仕事を終え大塚駅(JR山手線)に向かっていた娘の目の前に、日本三大饅頭の一つ薄皮饅頭の「柏屋大塚店」が現れ「へー、こんなところに、薄皮饅頭が出ているんだ」と横目で見ながら駅の南口に急いだのだが、「あれって、お母さんの大好物なんだよね」という思いが段々と脅迫観念に変わり「ちょと見てみるか」と店に入ってしまったのだ、という。
工場から直送して貰った作りたての薄皮饅頭が届き、早速包みを解いた。
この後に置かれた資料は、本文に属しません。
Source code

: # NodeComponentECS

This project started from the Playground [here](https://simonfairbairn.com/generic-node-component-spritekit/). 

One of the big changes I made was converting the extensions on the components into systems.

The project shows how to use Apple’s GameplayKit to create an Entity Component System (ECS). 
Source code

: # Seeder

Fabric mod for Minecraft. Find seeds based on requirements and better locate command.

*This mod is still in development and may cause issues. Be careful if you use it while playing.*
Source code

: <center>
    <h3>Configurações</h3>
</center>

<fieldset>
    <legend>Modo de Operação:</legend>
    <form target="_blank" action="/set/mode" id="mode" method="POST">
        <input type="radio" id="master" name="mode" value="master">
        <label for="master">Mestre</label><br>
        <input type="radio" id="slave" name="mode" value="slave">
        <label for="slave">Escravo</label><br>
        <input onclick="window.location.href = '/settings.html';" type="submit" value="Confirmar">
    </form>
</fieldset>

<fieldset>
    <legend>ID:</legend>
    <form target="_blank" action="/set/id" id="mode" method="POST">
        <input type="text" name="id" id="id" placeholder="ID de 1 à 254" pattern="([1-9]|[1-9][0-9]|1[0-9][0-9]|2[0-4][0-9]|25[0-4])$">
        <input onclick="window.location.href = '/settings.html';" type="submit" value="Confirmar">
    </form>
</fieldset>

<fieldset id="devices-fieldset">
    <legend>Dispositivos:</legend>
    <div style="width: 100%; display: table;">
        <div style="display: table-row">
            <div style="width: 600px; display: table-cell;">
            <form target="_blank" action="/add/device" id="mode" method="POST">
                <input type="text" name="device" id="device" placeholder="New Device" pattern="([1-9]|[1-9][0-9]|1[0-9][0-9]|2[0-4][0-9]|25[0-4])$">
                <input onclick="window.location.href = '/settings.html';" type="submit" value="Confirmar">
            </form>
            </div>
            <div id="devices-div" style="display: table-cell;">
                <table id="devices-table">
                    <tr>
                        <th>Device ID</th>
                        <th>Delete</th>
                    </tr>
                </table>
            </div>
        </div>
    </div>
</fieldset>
「新ものあずき」だけでつくられた年に1度の季節限定の薄皮饅頭だ。
中から現れたのは15個入りの薄皮饅頭、妻は「3ヶ位ずつ分包して冷凍して置けば良いから」と言いながら1個ずつ取り出して半分に割り、頬張った。饅頭の底の餡が見える程に薄い皮の中は寸分の隙間も無く漉し餡が詰まっていて、高級和菓子とは別の、ふんわりとした優しいこの美味しさを何といえばよいのであろうか。
共稼ぎの頃、学生の下宿の続きのような安アパートで暮らしていた60年ほど前の事、通勤帰りの買い物などで立ち寄ることが多かった池袋西武百貨店に柏屋の薄皮饅頭が出ていた。工場直送の薄皮饅頭をもぐもぐとやりながら「小豆餡と白餡をせいろで蒸かしながら売っていたよね、温かそうな水蒸気を見ると欲しくなってね、たまには1ヶずつ買ったよね・・・月に1,2度くらいだったかしらね、こんな美味しもの、他にはないと思ったよね」と懐かしそうであった。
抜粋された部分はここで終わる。